→ REQUIRED ACTION
Filter this data down to the lines that hold "pots", and copy them.

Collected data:
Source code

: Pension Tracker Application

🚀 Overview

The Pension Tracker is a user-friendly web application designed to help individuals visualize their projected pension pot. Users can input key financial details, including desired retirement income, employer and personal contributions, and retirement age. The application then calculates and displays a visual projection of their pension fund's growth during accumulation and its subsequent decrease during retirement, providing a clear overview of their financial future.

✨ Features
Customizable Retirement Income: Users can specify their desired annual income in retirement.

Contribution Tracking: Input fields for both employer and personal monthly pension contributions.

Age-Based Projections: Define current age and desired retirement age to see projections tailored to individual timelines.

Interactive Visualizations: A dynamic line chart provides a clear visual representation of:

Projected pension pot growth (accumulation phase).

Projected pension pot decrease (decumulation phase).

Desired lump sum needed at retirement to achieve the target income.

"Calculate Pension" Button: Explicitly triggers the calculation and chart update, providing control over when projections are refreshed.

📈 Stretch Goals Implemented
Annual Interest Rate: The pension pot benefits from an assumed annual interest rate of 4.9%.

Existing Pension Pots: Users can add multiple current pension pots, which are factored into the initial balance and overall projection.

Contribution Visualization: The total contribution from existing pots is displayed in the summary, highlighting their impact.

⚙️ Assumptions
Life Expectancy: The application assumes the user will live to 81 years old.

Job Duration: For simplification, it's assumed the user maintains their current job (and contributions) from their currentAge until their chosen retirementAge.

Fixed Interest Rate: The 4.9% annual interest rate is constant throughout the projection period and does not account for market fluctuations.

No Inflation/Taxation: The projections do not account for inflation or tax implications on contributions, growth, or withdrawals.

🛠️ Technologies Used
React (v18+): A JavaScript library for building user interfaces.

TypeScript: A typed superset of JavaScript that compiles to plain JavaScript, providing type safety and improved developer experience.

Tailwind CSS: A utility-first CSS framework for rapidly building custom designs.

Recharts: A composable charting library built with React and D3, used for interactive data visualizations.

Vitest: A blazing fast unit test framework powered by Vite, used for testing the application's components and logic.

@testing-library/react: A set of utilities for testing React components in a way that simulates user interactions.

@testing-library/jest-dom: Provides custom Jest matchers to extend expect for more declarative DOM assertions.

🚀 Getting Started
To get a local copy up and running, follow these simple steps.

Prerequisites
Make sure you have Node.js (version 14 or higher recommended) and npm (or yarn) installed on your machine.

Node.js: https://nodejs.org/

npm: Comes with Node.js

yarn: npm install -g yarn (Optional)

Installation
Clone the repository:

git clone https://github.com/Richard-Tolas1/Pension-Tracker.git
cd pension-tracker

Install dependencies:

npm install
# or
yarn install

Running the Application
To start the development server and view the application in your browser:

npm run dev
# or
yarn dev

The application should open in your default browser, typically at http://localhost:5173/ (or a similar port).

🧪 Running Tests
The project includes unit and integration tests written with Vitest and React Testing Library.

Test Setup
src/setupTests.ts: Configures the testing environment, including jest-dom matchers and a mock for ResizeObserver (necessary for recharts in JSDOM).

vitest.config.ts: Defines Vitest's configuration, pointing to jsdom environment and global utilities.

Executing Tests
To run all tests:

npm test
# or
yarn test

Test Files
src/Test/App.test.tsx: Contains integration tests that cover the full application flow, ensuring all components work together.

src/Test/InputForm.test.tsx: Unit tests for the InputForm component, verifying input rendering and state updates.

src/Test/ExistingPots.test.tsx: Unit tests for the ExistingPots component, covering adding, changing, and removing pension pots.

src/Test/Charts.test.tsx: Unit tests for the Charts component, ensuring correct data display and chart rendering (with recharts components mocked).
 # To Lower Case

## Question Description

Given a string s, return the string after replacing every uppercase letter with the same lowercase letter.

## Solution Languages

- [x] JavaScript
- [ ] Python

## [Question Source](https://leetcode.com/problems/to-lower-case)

→ TASK OUTPUT
Existing Pension Pots: Users can add multiple current pension pots, which are factored into the initial balance and overall projection.
Contribution Visualization: The total contribution from existing pots is displayed in the summary, highlighting their impact.
src/Test/ExistingPots.test.tsx: Unit tests for the ExistingPots component, covering adding, changing, and removing pension pots.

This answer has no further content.